O professor do Programa de Pós-Graduação em Direito Constitucional da Unifor, Humberto Cunha Filho é autor de 8 obras científicas que envolvem o Direito cultural. Apesar da produção voltada para o mundo acadêmico, Humberto ressalta que sua escrita ‘conversa’ com o fazer literário e conta como lidar com os diferentes momentos do processo criativo.
“Embora a minha literatura penda mais para o lado técnico-jurídico, ela flerta com o literário, e tanto de um lado como do outro, como diz Amoz Oz, o processo criativo tem altos e baixos. Para lidar com as baixas, contudo, não fico parado, faço trabalhos que demandam menos criação, como coleta de dados, leituras e elaboração dos esquemas do que será futuramente desenvolvido”, compartilha.
Além disso, Humberto faz questão de evidenciar como há propósito na escrita, afinal as palavras carregam em si a potencialidade de gerar nos indivíduos e por meio dos indivíduos profundas reflexões.
“Podemos ter uma ideia do poder da palavra pelo primeiro versículo da Bíblia: “No princípio era o verbo”. Pelo mesmo livro sagrado, notamos que Deus fez as coisas pronunciando seus nomes: “Faça-se o céu, a terra, o dia, a noite…”. Do ponto de vista literário, a palavra funda e refunda coisas, tal qual José de Alencar criou todo o imaginário sobre o Ceará, quando, a partir do romance-poema “Iracema” falou dos “verdes mares bravios da minha terra natal”. Isso também ocorre com a literatura de natureza técnica, como no caso da inserção em nossas leis da palavra “feminicídio”, que não é apenas um tipo penal, mas um brado contra a violência sobre as mulheres, que passou a engajar pessoas e instituições nesta causa”, finaliza Humberto.
Atuando como professor da Unifor nas áreas de História da Arte, Estética e Mitologia, Carlos Velázquez é autor e organizador de 8 publicações de livros e artigos científicos, mas também ficcionais de índole infanto-juvenil, assim como partituras musicais.
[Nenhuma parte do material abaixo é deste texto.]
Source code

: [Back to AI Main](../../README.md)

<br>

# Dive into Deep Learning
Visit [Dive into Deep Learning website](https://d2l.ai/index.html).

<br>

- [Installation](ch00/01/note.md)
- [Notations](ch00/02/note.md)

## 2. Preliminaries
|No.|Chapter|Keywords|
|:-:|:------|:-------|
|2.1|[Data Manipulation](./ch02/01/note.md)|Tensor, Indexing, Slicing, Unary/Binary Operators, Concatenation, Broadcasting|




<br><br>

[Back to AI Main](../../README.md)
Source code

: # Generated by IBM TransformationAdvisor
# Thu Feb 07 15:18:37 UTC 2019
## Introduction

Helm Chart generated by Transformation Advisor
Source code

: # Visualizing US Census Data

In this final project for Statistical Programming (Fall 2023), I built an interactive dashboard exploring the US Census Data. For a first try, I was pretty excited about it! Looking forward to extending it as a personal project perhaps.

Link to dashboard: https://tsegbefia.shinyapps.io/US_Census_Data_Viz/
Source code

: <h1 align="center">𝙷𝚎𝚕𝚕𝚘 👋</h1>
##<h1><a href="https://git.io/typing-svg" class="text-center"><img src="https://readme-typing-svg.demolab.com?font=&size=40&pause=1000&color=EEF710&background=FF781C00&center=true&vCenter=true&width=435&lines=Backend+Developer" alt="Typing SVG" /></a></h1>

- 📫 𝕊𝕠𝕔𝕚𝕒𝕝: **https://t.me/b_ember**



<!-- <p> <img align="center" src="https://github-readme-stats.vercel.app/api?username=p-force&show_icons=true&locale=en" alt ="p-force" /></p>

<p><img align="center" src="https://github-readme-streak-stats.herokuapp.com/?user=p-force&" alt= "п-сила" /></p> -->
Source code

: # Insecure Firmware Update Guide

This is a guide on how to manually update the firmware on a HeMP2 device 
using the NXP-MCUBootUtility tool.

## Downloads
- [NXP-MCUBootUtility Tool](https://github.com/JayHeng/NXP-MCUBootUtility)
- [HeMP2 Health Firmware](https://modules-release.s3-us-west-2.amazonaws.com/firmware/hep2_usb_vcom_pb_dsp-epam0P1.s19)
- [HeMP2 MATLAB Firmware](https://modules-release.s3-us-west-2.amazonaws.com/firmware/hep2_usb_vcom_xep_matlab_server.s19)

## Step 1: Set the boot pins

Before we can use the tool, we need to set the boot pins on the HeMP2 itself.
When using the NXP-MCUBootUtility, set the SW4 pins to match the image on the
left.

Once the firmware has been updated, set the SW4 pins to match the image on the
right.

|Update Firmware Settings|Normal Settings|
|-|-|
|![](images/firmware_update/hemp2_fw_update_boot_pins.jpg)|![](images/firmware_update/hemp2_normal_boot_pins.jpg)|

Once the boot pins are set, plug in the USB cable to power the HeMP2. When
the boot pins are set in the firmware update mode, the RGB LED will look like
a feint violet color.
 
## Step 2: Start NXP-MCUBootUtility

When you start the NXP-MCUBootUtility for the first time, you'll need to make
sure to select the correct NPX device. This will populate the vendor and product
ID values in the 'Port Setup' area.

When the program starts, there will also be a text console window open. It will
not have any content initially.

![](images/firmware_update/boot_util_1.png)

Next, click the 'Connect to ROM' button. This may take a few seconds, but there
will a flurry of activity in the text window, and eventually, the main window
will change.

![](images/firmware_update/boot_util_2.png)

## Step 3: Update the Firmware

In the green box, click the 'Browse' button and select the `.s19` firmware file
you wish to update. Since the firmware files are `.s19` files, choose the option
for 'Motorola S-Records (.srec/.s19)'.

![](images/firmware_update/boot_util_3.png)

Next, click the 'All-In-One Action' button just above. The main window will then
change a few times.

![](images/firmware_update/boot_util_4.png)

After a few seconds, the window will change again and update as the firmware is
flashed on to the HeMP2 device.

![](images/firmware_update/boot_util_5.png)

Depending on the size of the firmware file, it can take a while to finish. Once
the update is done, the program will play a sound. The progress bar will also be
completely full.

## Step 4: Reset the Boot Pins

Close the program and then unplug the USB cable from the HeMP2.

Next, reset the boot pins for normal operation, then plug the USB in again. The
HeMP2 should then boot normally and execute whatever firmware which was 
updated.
Vivenciando o processo criativo em diferentes cenários, Carlos faz questão de relatar que cada processo tem suas peculiaridades.
“Há ocasiões em que uma ideia se impõe e vai direto para o papel quase como um ditado, depois disso vem um trabalho minucioso de refinamento… outras vezes a ideia parece muito clara na cabeça, mas se resiste a ir para o papel… não sei… é sempre diferente”, conta.
Sobre a escrita de contos infantis, Carlos compartilha que em alguns momentos pode ser angustiadamente difícil.
“Pode parecer estranho, mas a escrita de contos infantis, apesar de ser muito divertida, em alguns momentos se torna angustiantemente difícil; ela exige um exercício de superação de preconceitos e verticalidades adultas indispensável para evitar o “falar pequeno”, o “tom professoral” e, sobretudo, conseguir uma boa dinâmica entre os meandros do “politicamente correto”. Pense num desafio!”, fala.
Entendendo o valor da leitura, Carlos enfatiza que atualmente a melhor indicação é puramente a leitura em si.
“Creio que o mais honesto seria indicar a leitura. Isso mesmo, a leitura compulsiva é indiscriminada. Eu leio de tudo e leio sempre, e todas as leituras mexem comigo. Sabe? As pessoas de hoje apreciam muito os aparelhos interativos, mas poucos se dão conta de que a vida mesma (e digo “mesma” no sentido de essência) é pura interatividade. A rigor, não precisaríamos de interatividades artificiais porque temos a vida!”, finaliza.